Twitter agrees to buy artificial intelligence firm
In a blog post, Twitter chief executive Jack Dorsey said he was buying Magic Pony Technology “so Twitter can continue to be the best place to see what’s happening and why it matters, first.”
Seeking to shore up slowing growth, the social media company has recently months begun emphasising video on its site.
Magic Pony uses machine learning, a way of teaching software to perform tasks without explicit programming instructions based on pattern recognition, a technology that’s “increasingly at the core of everything we build at Twitter,” Dorsey said.

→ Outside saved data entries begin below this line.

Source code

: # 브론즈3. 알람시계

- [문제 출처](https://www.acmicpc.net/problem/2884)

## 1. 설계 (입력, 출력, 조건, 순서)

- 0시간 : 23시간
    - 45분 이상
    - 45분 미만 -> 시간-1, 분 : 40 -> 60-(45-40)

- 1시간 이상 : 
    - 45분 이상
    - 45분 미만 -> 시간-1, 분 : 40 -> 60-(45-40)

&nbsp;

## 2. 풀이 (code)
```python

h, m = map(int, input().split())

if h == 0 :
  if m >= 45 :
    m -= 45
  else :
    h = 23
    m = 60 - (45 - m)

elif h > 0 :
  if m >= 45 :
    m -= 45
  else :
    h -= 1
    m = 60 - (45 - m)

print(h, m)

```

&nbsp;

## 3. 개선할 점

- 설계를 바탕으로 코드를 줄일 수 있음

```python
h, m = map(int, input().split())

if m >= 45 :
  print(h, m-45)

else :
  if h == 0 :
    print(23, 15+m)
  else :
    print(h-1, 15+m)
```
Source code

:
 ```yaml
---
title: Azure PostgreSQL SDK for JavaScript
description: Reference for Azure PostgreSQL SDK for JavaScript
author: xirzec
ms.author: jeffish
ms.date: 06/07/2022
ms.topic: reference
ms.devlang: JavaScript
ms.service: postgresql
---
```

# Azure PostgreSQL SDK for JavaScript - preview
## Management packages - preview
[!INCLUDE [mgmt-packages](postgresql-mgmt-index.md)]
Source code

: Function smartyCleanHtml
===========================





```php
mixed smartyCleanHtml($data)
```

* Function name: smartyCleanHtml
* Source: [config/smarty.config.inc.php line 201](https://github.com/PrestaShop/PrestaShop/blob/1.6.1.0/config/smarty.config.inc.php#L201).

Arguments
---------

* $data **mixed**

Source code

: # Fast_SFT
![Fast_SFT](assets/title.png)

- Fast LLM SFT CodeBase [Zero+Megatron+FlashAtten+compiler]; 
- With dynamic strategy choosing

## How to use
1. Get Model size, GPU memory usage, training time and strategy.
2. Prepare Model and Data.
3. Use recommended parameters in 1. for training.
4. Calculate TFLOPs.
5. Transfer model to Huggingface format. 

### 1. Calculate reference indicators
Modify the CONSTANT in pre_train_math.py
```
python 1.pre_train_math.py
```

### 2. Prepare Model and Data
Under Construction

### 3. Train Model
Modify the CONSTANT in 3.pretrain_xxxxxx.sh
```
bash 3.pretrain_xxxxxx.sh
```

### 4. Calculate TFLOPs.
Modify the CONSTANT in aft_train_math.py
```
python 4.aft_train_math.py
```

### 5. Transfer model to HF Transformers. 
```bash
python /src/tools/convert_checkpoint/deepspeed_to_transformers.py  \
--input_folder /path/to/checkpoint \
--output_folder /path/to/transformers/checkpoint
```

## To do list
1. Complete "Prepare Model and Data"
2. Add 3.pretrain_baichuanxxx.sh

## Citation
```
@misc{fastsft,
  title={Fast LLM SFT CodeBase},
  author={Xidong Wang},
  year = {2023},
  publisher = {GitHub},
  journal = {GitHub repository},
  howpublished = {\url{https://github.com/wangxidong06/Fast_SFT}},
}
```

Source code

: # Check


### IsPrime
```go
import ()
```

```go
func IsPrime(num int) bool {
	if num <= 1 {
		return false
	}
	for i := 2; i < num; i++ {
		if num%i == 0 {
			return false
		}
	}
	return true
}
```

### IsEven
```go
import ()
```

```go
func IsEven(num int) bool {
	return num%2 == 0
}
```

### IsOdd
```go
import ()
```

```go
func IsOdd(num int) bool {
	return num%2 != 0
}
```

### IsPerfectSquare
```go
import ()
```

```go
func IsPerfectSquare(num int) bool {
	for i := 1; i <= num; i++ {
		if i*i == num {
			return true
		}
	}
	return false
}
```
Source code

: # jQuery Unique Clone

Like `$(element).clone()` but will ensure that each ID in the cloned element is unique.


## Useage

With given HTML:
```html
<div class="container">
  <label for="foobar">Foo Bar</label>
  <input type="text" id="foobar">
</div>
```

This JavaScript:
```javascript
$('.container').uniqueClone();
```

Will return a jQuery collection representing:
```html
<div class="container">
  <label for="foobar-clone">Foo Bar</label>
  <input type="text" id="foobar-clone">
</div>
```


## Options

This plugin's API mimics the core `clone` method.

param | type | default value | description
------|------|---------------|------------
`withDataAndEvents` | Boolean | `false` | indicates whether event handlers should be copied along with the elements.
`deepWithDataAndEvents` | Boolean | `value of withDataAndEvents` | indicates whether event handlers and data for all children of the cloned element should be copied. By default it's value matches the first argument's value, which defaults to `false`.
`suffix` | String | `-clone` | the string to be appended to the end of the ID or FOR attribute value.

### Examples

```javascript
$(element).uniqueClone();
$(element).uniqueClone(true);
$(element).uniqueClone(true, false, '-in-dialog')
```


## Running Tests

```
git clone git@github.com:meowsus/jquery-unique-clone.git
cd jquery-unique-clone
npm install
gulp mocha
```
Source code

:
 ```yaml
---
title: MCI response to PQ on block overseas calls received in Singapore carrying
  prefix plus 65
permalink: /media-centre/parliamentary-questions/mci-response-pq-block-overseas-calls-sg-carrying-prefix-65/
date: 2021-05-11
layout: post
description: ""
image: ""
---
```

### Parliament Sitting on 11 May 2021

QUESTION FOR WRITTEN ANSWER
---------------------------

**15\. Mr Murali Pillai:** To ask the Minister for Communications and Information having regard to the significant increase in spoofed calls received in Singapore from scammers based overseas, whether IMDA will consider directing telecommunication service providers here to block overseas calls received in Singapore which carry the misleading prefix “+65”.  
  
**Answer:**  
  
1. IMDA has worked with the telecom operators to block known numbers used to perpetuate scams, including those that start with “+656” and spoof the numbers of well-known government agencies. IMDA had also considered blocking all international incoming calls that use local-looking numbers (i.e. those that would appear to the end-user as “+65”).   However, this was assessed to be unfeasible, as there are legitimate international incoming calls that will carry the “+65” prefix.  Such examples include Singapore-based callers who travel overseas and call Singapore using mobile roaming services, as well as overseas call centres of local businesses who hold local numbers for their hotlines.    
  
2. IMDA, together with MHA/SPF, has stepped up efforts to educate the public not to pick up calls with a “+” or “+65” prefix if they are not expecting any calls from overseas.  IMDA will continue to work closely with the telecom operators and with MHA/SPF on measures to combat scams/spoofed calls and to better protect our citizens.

Twitter paid about $150m (€132.5m) for Magic Pony, according to a person familiar with the matter. The terms of the deal, which were not disclosed by Twitter, were previously reported by Tech Crunch.
Magic Pony’s technology uses artificial intelligence for visual effects. It can be used to clean up pixelated images or create new images.
It can be used to improve video streaming — especially in environments where bandwidth and connectivity isn’t ideal — or to automatically build landscapes for computer games.
The company, created in 2014 by graduates from Imperial College London with backgrounds in computer vision, mathematics and neuroscience, trains neural networks to process visual information.
The network can be taught to learn what a high-quality image looks like when converted to a lower-quality image and then can reverse this process, taking poor-quality images and turning them into high-quality ones.
Before the Twitter acquisition, Magic Pony was backed by £4.3m (€5.57) in funding, according to public filings, including two investment rounds from London-based Octopus Ventures in July 2015 and May 2016.
London venture firm Balderton Capital also was a backer. The company was valued at £21m in its last financing round in May 2016.
Many of Twitter’s competitors, including Facebook and Snapchat, are also sharpening their focus on video.
In an attempt to keep up, Twitter has been emphasising its ability to broadcast live events, including its Periscope video service, and earlier this year made a deal with the National Football League to broadcast its Thursday night games alongside relevant tweets.